Directions for this task ->
Gather every line below where "Ingeniería" appears.

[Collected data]
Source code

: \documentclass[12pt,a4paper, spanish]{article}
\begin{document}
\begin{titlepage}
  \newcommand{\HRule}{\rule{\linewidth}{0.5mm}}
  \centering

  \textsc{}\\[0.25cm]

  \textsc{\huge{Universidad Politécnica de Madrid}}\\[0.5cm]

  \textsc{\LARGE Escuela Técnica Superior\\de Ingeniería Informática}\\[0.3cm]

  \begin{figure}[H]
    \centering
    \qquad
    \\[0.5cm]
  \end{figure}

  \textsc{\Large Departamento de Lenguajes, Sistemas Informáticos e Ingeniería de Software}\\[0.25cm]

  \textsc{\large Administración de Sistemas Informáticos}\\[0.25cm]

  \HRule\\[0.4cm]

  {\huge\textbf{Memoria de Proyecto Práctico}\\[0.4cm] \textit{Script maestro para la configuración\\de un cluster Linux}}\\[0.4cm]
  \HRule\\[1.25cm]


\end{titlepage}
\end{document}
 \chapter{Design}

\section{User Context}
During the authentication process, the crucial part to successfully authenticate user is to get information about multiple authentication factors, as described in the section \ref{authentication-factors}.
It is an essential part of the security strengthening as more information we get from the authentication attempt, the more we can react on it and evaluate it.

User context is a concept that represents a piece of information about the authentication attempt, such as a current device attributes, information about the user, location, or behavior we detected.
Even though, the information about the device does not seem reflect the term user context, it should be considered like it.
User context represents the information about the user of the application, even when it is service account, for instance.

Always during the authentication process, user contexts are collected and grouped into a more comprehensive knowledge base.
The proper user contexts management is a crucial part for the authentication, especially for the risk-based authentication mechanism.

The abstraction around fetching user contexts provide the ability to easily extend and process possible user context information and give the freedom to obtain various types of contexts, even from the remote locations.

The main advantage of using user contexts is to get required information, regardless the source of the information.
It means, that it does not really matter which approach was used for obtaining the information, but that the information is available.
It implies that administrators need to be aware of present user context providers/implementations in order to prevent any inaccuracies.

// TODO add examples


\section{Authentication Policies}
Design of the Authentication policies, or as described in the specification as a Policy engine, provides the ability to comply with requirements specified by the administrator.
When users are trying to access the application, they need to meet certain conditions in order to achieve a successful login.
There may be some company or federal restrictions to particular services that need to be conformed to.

Output for this exercise ->
  \textsc{\LARGE Escuela Técnica Superior\\de Ingeniería Informática}\\[0.3cm]
  \textsc{\Large Departamento de Lenguajes, Sistemas Informáticos e Ingeniería de Software}\\[0.25cm]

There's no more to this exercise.